A quell’epoca in Italia era salito al potere Benito Mussolini con il fascismo.
Fu proprio per il fervore politico che la formazione nerazzurra dovette cambiare nome e soprattutto fondersi con la U. S. Milanese, la terza società del capoluogo lombardo.
A imporre questo mutamento nel nome fu il regime instauratosi, e in particolare un gerarca fascista milanese, tale Rino Parenti, per via della natura provocatoria del nome precedente. E il presidente di questa nuova società divenne Ernesto Torrusio

Gli avvicendamenti in casa nerazzurra oramai non rappresentavano più una novità. Infatti dopo Francesco Mauro era stato il turno di Enrico Olivetti, che a sua volta cedette il testimone all’industriale Senatore Borletti.

Questa fusione, non da tutti i dirigenti presa come un evento positivo, comportò anche il cambio di divisa. Il nerazzurro venne abbandonato per far posto a una tenuta bianca con una croce rossa al centro e il fascio littorio.

Arpad Veisz
Arpad Veisz

Nella stagione 1928/29, per ripianare la situazione societaria fattasi difficile, Torrusio chiese aiuto a Oreste Simonottiil quale assunse la carica di presidente, il dodicesimo della storia nerazzurra.

Sotto la sua guida i nerazzurri, allenati da Arpad Veisz ritornato sulla panchina dell’Ambrosiana dopo una breve assenza, nel 1929/30 fecero il loro ritorno al successo conquistando il titolo di un neonato torneo: La Serie A. Da qui nacque la dicitura torneo a girone unico.

Cambiò ancora anche la divisa.
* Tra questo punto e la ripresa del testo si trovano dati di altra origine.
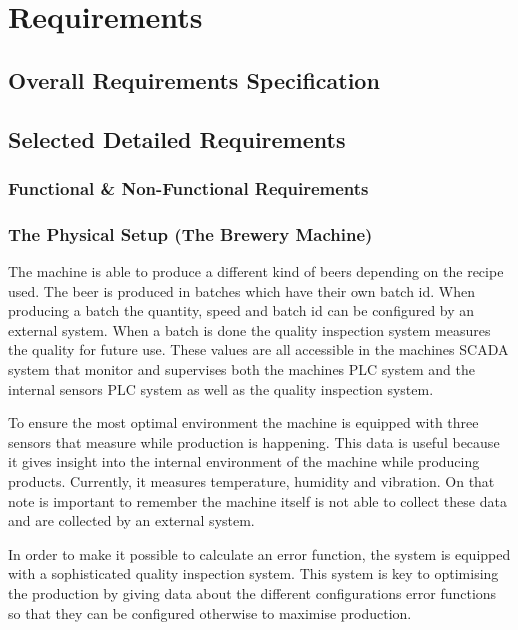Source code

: \section{Requirements}

\subsection{Overall Requirements Specification}

\subsection{Selected Detailed Requirements}

\subsubsection{Functional \& Non-Functional Requirements}

\subsubsection{The Physical Setup (The Brewery Machine)}

The machine is able to produce a different kind of beers depending on the recipe
used. The beer is produced in batches which have their own batch id. When 
producing a batch the quantity, speed and batch id can be configured by an 
external system. When a batch is done the quality inspection system measures 
the quality for future use. These values are all accessible in the machines 
SCADA system that monitor and supervises both the machines PLC system and the 
internal sensors PLC system as well as the quality inspection system.

To ensure the most optimal environment the machine is equipped with three 
sensors that measure while production is happening. This data is useful because 
it gives insight into the internal environment of the machine while producing 
products. Currently, it measures temperature, humidity and vibration. On that 
note is important to remember the machine itself is not able to collect these 
data and are collected by an external system.

In order to make it possible to calculate an error function, the system is 
equipped with a sophisticated quality inspection system. This system is key to 
optimising the production by giving data about the different configurations 
error functions so that they can be configured otherwise to maximise production.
Si tornò al classico nerazzurro con uno stemma a scacchi in memoria della U. S. Milanese.

Il campionato venne vinto con il portentoso contributo di un sempre più leader Giuseppe Meazza, che disputò 33 partite mettendo a segno 31 reti. Tra le più decisive in quella stagione furono le tre rifilate al Genova (altra squadra che a causa del regime dovette modificare la propria denominazione).

La squadra dello scudetto 1929:1930
La squadra dello scudetto 1929-1930

Dopo una marcia trionfale infatti i giocatori di Veisz si ritrovarono a scontrarsi con la formazione ligure. In palio c’era la possibilità di compiere un passo importantissimo verso il tricolore.
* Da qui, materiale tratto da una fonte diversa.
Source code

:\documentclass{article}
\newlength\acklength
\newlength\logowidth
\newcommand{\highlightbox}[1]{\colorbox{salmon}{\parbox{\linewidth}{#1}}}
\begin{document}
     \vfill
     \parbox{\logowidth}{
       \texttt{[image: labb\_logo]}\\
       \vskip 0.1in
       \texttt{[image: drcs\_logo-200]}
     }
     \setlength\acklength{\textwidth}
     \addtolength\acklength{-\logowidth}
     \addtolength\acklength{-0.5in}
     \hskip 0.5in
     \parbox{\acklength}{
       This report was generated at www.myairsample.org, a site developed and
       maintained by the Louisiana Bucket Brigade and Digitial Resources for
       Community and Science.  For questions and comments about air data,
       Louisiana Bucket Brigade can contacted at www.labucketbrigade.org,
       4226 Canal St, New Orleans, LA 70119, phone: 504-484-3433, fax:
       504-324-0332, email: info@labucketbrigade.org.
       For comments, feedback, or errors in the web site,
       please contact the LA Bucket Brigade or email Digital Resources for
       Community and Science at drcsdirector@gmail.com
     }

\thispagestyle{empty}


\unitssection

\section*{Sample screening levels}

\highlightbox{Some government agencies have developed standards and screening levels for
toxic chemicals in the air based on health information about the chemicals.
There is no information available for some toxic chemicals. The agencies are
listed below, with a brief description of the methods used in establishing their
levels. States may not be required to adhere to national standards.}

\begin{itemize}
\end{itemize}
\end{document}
L’ennesima gara strepitosa del giovane Meazza permise all’Ambrosiana di raggiungere la formazione ligure sul 3-3 dopo il vantaggio di questi ultimi.
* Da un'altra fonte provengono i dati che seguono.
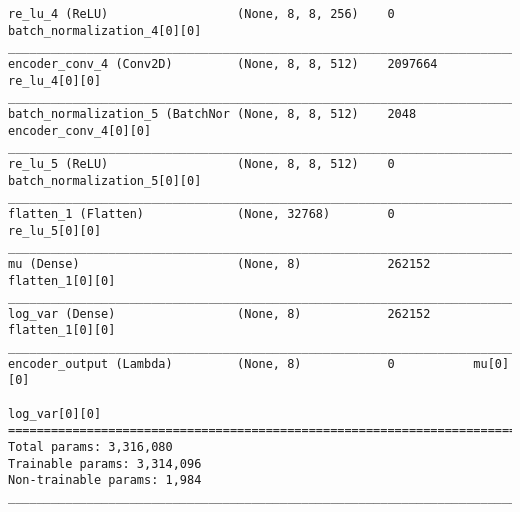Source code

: \begin{lstlisting}[caption={\textsc{Mnist}-\ac{VAE} Encoder},captionpos=b,basicstyle=\tiny, label={lst:mnist-vae-encoder}]
re_lu_4 (ReLU)                  (None, 8, 8, 256)    0           batch_normalization_4[0][0]
__________________________________________________________________________________________________
encoder_conv_4 (Conv2D)         (None, 8, 8, 512)    2097664     re_lu_4[0][0]
__________________________________________________________________________________________________
batch_normalization_5 (BatchNor (None, 8, 8, 512)    2048        encoder_conv_4[0][0]
__________________________________________________________________________________________________
re_lu_5 (ReLU)                  (None, 8, 8, 512)    0           batch_normalization_5[0][0]
__________________________________________________________________________________________________
flatten_1 (Flatten)             (None, 32768)        0           re_lu_5[0][0]
__________________________________________________________________________________________________
mu (Dense)                      (None, 8)            262152      flatten_1[0][0]
__________________________________________________________________________________________________
log_var (Dense)                 (None, 8)            262152      flatten_1[0][0]
__________________________________________________________________________________________________
encoder_output (Lambda)         (None, 8)            0           mu[0][0]
                                                                 log_var[0][0]
==================================================================================================
Total params: 3,316,080
Trainable params: 3,314,096
Non-trainable params: 1,984
__________________________________________________________________________________________________
\end{lstlisting}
La gara fu contraddistinta dal crollo di una tribuna dell’Arena e anche dall’espulsione di Allemandi, precedentemente protagonista di un incidente stradale con conseguente rissa.

La successiva vittoria contro la Juventus, consegnò il tricolore nelle mani dei giocatori dell’Ambrosiana, che aveva trovato in un giovane milanese il suo leader per gli anni a venire.